I have a problem with recruiters. Shocking, I know. If you ask around developers, recruiters quite often seem to be right near the top of the list for "things which tech would be far better without".

If you're a recruiter reading this, then please don't skip straight to posting angry diatribes in the comment section - I'm happy to explain where my problem comes from, and maybe even how to fix it. If you're not a recruiter, but have run into some of the same problems, then maybe you might even want to confirm that I'm not alone here.

Let's start with a short anecdote. I was recently contacted by a recruiter (through LinkedIn) who wanted to offer me a brilliant opportunity in "PHP Development" at a "prestigious company" in Brisbane. I appreciate people offering me money, but I'm also freelancing at the moment, so I sent a message asking for more details about the role, and stated outright that while I am very happy running my own business, I would, for the right offer, consider putting it aside. I also made it clear that I didn't believe "the right offer" was something that would come out of Brisbane (I love this city, but the tech scene here massively undervalues good developers).

The recruiter contacted me back, saying that their client are looking to hire a full-time employee, and again told me that it was a "prestigious company", but not what industry they were in. She told me nothing else about the role other than it was "PHP Development".

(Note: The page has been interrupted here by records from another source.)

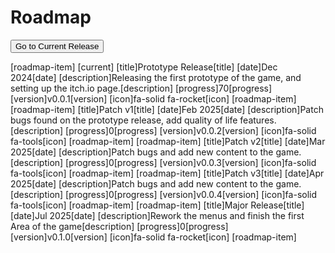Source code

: # Roadmap
<button class="roadmap-btn" onclick="jumpToCurrent()">Go to Current Release</button>

<div class="roadmap-container"></div>
<!--Release Prototype-->
[roadmap-item]
  [current]
  [title]Prototype Release[title]
  [date]Dec 2024[date]
  [description]Releasing the first prototype of the game, and setting up the itch.io page.[description]
  [progress]70[progress]
  [version]v0.0.1[version]
  [icon]fa-solid fa-rocket[icon]
[roadmap-item]
<!--Patch Version 1-->
[roadmap-item]
  [title]Patch v1[title]
  [date]Feb 2025[date]
  [description]Patch bugs found on the prototype release, add quality of life features.[description]
  [progress]0[progress]
  [version]v0.0.2[version]
  [icon]fa-solid fa-tools[icon]
[roadmap-item]
<!--Patch Version 2-->
[roadmap-item]
  [title]Patch v2[title]
  [date]Mar 2025[date]
  [description]Patch bugs and add new content to the game.[description]
  [progress]0[progress]
  [version]v0.0.3[version]
  [icon]fa-solid fa-tools[icon]
[roadmap-item]
<!--Patch Version 3-->
[roadmap-item]
  [title]Patch v3[title]
  [date]Apr 2025[date]
  [description]Patch bugs and add new content to the game.[description]
  [progress]0[progress]
  [version]v0.0.4[version]
  [icon]fa-solid fa-tools[icon]
[roadmap-item]
<!--Major Prototype Release-->
[roadmap-item]
  [title]Major Release[title]
  [date]Jul 2025[date]
  [description]Rework the menus and finish the first Area of the game[description]
  [progress]0[progress]
  [version]v0.1.0[version]
  [icon]fa-solid fa-rocket[icon]
[roadmap-item]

On the phone, I found out that there were actually two roles available, one for much less than I asked as a "base" for leaving freelancing, and one for about half of the figure I named. I named this figure before the first phone call, and explained that even taking that figure would be dependant on there being pretty spectacular working conditions and benefits.

At this point, I had named a price, been told that the jobs on offer were far lower than that price, and still hadn't been told which industry their client was in. The "PHP Development" line had eventually gotten more clarification - "About 20%-50% front-end, and 50%-80% back-end PHP development". Oh boy! It appears that the recruiter doesn't actually know what the role is. I was still trying to be polite, but really wasn't interested, and told her that.

Three days later (on a Monday), she calls me, and tells me that she has organised an interview for me for Tuesday afternoon.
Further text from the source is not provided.